What the exercise asks:
Every line of the entries below from the one containing "Node 8 (#599)" to the one containing "### Features", both ends included, must be written out exactly. No other line belongs in the answer.

Data for the task:
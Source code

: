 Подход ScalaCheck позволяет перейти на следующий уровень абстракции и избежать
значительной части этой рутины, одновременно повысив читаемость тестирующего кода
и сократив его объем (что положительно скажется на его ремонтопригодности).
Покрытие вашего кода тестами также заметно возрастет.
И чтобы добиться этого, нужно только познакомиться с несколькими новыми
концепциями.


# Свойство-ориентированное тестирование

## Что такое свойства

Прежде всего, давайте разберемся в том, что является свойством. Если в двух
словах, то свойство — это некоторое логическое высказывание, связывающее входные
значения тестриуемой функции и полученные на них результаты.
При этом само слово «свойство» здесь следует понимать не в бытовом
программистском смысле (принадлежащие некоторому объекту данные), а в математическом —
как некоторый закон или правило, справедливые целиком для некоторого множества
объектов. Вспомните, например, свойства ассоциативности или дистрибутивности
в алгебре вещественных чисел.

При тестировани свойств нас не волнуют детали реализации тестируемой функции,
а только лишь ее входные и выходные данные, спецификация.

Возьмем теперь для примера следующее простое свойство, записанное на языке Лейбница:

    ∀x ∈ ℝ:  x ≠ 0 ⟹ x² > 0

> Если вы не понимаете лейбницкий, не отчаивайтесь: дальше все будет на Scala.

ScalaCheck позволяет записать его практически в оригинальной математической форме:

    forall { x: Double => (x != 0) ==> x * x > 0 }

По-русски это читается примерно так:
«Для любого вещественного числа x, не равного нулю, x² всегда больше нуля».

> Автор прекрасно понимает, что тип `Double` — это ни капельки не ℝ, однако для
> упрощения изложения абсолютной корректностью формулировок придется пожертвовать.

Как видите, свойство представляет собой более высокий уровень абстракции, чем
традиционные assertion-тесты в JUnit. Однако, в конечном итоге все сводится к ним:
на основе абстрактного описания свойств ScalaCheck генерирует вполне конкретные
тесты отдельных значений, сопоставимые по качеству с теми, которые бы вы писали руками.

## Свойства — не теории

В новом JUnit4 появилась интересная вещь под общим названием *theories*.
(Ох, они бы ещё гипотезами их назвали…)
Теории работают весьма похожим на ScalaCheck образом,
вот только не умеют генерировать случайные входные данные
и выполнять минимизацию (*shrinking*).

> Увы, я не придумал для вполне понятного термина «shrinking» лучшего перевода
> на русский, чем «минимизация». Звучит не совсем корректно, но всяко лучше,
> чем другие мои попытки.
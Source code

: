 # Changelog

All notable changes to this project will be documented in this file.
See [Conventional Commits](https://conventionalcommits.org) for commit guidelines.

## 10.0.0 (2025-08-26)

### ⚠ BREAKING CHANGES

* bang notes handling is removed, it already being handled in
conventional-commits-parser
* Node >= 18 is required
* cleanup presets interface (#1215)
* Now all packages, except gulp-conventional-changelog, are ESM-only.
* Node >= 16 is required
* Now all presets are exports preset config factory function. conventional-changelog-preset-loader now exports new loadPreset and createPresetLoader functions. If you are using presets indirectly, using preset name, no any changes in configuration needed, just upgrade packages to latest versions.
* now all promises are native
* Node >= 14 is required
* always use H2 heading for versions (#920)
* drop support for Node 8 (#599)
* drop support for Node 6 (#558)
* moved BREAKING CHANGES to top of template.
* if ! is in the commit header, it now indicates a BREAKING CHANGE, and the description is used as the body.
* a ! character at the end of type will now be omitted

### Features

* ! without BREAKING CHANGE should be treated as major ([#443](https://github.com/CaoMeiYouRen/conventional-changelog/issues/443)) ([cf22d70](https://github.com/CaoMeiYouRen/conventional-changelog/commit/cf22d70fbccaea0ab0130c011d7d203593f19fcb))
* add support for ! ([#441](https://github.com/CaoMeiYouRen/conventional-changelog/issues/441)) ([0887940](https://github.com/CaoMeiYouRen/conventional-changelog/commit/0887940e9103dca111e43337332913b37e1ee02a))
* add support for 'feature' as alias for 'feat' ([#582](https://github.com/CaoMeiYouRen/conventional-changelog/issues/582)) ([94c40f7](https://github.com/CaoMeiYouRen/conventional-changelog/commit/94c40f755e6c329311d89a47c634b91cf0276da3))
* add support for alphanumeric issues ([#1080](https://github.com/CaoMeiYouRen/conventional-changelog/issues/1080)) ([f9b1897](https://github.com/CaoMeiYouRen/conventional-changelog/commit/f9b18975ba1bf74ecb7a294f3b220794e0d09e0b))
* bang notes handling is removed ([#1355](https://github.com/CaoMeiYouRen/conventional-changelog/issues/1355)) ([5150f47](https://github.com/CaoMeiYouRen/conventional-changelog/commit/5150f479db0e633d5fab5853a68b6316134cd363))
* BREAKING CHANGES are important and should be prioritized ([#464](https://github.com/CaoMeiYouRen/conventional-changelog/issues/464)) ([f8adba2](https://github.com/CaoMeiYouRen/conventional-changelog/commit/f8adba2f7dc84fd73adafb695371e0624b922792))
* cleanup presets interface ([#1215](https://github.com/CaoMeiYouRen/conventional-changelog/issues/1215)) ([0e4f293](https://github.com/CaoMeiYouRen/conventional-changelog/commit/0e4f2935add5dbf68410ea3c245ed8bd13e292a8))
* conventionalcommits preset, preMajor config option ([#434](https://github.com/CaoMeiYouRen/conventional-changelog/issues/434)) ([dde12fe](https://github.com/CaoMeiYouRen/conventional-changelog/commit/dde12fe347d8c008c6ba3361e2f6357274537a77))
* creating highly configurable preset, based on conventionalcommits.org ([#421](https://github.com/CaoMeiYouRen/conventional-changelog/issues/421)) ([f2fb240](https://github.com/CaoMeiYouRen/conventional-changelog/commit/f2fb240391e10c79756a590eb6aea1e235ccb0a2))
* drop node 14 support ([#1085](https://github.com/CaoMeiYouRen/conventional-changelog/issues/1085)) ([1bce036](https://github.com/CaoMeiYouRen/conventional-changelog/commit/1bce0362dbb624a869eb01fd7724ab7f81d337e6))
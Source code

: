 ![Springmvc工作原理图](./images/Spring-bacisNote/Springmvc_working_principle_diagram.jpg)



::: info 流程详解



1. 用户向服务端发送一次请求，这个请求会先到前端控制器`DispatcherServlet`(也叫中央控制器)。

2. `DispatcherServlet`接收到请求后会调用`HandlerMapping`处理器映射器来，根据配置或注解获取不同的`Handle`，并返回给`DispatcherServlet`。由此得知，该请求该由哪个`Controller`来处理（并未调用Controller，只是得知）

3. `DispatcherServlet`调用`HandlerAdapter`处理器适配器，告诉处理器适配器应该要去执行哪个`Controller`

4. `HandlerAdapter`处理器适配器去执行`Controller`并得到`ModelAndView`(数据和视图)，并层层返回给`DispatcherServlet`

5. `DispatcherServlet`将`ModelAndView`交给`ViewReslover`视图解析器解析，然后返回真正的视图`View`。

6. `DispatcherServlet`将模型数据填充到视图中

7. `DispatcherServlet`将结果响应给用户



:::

Response below:
* drop support for Node 8 (#599)
* drop support for Node 6 (#558)
* moved BREAKING CHANGES to top of template.
* if ! is in the commit header, it now indicates a BREAKING CHANGE, and the description is used as the body.
* a ! character at the end of type will now be omitted

### Features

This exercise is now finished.